Among significant comorbidities in the patient population, Alonso pointed to an increased number of interventions in patients with coronary artery disease (CAD), but a significant decrease in those on dialysis.
Homing in on interventions in specific anatomic segments, Alonso and colleagues saw that there was a significant decrease in the number of endovascular interventions for complex aortoiliac and femoropopliteal disease, but a notable increase in endovascular treatment for disease in the CFA and isolated infrapopliteal disease.
“With suprainguinal bypass, we didn’t see any significant changes in the use of extra-anatomic revascularization, and, in the infrainguinal bypass registry, we did not see any changes in bypasses, specifically those using prosthetic conduit,” she said.
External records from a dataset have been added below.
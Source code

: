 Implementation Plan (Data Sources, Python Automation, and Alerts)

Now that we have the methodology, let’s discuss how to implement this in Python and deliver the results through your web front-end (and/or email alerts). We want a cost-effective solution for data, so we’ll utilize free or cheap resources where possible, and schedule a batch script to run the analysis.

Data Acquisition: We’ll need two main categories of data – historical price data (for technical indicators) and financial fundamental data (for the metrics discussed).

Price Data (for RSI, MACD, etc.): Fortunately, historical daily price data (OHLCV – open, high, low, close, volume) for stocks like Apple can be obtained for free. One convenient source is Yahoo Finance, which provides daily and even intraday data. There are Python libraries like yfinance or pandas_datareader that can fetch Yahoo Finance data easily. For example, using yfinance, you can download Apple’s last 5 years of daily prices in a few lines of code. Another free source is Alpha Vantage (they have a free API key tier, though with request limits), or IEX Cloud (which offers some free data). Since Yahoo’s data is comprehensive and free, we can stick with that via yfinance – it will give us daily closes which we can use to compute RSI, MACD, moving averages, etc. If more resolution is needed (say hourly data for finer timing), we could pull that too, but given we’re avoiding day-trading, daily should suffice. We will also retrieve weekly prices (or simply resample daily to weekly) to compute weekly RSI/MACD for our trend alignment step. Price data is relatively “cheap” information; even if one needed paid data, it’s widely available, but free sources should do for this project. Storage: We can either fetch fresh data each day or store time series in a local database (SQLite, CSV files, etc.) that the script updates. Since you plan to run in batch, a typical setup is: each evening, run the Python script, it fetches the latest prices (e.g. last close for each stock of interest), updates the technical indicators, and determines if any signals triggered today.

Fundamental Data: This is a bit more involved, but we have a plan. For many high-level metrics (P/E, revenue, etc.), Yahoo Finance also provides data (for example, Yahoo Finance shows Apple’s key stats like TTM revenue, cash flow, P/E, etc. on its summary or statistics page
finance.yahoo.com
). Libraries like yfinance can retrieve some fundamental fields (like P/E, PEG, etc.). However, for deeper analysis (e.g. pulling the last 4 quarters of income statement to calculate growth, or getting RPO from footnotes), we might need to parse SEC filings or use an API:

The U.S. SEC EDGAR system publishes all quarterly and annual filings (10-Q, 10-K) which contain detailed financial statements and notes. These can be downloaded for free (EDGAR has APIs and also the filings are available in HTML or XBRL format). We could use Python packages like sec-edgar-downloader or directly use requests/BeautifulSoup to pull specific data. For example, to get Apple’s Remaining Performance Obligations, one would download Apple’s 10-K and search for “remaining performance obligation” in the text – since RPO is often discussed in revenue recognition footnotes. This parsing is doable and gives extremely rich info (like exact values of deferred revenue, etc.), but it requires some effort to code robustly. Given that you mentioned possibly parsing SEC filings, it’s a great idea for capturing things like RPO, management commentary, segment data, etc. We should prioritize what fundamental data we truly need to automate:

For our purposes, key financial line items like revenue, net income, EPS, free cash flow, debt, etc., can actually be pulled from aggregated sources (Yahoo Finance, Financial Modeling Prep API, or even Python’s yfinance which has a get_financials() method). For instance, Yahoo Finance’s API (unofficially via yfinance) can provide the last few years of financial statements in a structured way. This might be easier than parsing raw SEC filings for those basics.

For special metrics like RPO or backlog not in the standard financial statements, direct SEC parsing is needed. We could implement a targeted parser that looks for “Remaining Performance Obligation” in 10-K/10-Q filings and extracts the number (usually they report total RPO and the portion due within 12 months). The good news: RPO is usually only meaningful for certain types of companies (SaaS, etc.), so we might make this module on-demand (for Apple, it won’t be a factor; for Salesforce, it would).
“An important limitation of this study is that, as it was observational, we were unable to conclude if the changes seen were due to the guidelines or other external factors, and we were unable to evaluate exercise therapy.”
The SVS AUC for IC was the work of a multidisciplinary team of experts who evaluated several unique scenarios for disease in the aortoiliac, CFA and femoropopliteal regions, Alonso pointed out. They looked at several variables, including exercise therapy, OMT use, smoking, medical risk, degree of lifestyle-limiting disease, walking distance, lesion location, endovascular interventions and the type of bypass used.
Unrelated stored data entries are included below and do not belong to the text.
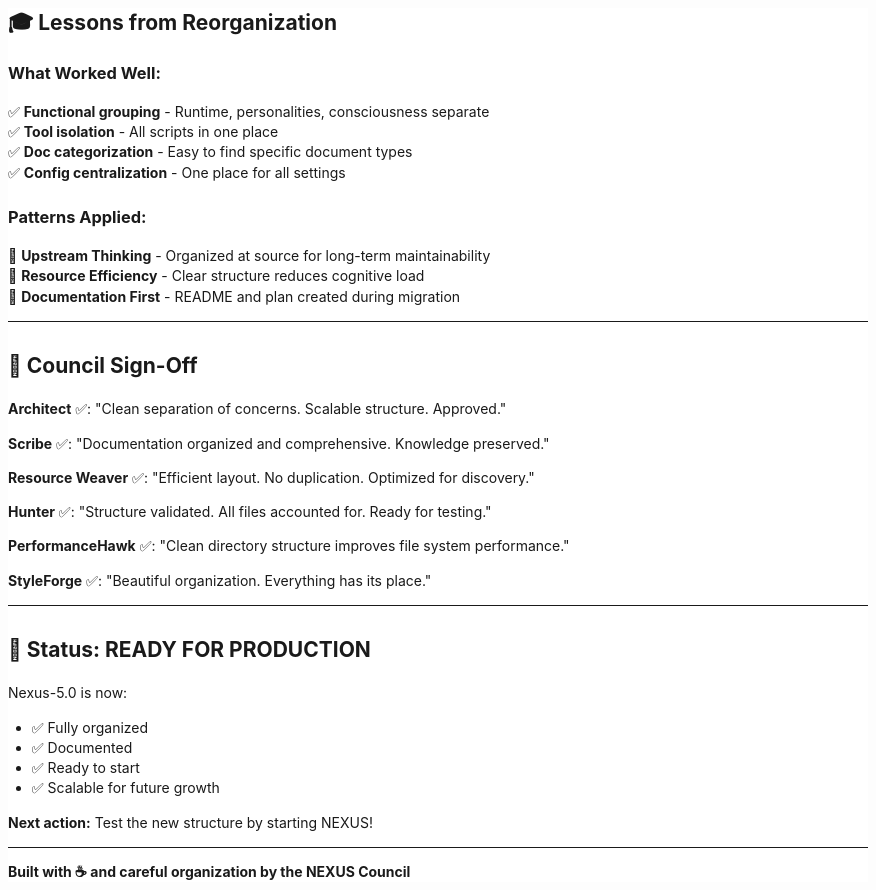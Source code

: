 
## 🎓 **Lessons from Reorganization**

### What Worked Well:
✅ **Functional grouping** - Runtime, personalities, consciousness separate  
✅ **Tool isolation** - All scripts in one place  
✅ **Doc categorization** - Easy to find specific document types  
✅ **Config centralization** - One place for all settings  

### Patterns Applied:
🎯 **Upstream Thinking** - Organized at source for long-term maintainability  
🎯 **Resource Efficiency** - Clear structure reduces cognitive load  
🎯 **Documentation First** - README and plan created during migration  

---

## 👥 **Council Sign-Off**

**Architect** ✅: "Clean separation of concerns. Scalable structure. Approved."

**Scribe** ✅: "Documentation organized and comprehensive. Knowledge preserved."

**Resource Weaver** ✅: "Efficient layout. No duplication. Optimized for discovery."

**Hunter** ✅: "Structure validated. All files accounted for. Ready for testing."

**PerformanceHawk** ✅: "Clean directory structure improves file system performance."

**StyleForge** ✅: "Beautiful organization. Everything has its place."

---

## 🎉 **Status: READY FOR PRODUCTION**

Nexus-5.0 is now:
- ✅ Fully organized
- ✅ Documented
- ✅ Ready to start
- ✅ Scalable for future growth

**Next action:** Test the new structure by starting NEXUS!

---

**Built with ☕ and careful organization by the NEXUS Council**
“The key principles of the AUC are that the first-line treatment [for patients with claudication] is a combination of exercise therapy, medical therapy and smoking cessation, and that interventions may have a benefit if a patient has undergone conservative management and has severe lifestyle-limiting disease, and more short distance walking,” Alonso observed.
As published in JVS, those key AUC principles for the management of IC—by anatomic segment—are as follows: “invasive interventions for femoropopliteal disease should be reserved for patients with severe lifestyle limitations and a short walking distance; in the CFA, open common femoral endarterectomy will provide greater net benefit than endovascular intervention; in the infrapopliteal segment, invasive intervention is of unclear benefit and could be harmful.”
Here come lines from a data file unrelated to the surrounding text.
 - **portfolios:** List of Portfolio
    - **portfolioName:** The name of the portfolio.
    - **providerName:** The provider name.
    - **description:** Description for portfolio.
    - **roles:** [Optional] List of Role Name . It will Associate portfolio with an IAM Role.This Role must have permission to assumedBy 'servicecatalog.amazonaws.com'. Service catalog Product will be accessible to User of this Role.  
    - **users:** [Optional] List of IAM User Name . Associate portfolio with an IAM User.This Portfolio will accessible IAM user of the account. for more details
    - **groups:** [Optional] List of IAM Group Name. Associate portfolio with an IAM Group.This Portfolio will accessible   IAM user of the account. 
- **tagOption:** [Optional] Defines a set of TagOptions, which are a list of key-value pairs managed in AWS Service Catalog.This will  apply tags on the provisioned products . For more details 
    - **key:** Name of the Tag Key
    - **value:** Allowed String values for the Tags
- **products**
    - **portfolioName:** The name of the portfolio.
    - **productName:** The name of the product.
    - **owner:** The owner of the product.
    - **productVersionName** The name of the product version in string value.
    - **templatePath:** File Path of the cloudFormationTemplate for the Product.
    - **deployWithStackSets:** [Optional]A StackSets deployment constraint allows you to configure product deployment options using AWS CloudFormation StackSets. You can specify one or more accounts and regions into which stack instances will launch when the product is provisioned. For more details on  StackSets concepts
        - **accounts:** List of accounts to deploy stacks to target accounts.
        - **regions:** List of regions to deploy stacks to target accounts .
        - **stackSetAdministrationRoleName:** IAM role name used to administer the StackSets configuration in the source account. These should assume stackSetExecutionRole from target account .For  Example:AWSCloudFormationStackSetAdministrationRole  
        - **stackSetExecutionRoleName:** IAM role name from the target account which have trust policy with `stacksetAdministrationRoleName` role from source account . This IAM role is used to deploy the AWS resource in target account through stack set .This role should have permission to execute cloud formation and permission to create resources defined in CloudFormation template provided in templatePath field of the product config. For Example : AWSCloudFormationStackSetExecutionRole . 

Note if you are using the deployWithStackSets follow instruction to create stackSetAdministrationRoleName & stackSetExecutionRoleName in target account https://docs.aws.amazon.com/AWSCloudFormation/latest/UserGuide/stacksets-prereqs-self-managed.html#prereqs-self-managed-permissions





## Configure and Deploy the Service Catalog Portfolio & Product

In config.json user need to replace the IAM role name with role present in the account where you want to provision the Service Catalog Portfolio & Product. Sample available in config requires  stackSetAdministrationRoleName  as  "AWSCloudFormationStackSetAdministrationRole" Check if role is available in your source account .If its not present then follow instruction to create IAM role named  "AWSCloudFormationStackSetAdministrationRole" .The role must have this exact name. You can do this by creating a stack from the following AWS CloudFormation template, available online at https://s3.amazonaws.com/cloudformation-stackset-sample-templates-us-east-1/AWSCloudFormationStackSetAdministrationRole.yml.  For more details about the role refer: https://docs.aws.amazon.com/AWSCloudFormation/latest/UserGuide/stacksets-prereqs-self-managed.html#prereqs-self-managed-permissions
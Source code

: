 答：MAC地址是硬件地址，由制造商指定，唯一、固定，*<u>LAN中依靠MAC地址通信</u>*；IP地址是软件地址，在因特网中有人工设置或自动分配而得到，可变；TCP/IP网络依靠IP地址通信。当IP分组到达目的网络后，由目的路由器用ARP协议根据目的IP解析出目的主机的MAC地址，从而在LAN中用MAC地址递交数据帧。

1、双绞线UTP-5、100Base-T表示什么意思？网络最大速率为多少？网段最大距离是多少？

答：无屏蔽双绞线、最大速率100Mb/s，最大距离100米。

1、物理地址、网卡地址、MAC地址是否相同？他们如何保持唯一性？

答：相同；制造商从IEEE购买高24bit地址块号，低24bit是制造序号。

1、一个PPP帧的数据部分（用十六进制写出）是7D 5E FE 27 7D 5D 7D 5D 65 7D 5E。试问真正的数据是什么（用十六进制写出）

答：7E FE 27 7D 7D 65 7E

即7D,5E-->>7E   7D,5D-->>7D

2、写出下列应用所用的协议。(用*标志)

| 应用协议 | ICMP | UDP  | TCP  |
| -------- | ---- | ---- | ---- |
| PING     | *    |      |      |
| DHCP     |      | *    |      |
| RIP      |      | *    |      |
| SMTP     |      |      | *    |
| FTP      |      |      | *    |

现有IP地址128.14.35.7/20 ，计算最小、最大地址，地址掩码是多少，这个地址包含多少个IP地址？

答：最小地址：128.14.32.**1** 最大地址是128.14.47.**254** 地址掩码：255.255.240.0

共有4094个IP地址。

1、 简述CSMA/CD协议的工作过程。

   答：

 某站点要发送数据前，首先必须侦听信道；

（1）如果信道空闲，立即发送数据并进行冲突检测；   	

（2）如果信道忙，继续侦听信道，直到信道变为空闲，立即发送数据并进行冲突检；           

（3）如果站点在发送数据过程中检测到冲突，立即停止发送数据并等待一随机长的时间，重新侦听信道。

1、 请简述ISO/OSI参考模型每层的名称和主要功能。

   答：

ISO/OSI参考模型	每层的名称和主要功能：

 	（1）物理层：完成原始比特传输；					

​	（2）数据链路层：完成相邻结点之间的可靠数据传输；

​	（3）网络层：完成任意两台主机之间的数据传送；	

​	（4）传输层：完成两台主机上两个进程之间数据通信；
Additionally, Alonso noted from the AUC that, in the aortoiliac region, patients who may have a benefit from invasive interventions for claudication could undergo endovascular treatment primarily, but also inline bypasses in certain scenarios.
Discussion afterward raised the specter of payment and reimbursement. Rabih Chaer, MD, chief of vascular surgery at the University of Pittsburgh in Pittsburgh, Pennsylvania, suggested that guidelines themselves “are not going to change practice patterns, unless this perhaps impacts reimbursements and insurance providers.” He asked Alonso whether she thought this scenario would eventually play out. Alonso agreed that changes in practice would have to come through reimbursement channels, adding that, “to a point, AUCs do affect payment.” According to the AUC for IC paper published in JVS, the Centers for Medicare & Medicaid Services and other payors have taken notice of AUC, primarily for their role in reducing overuse.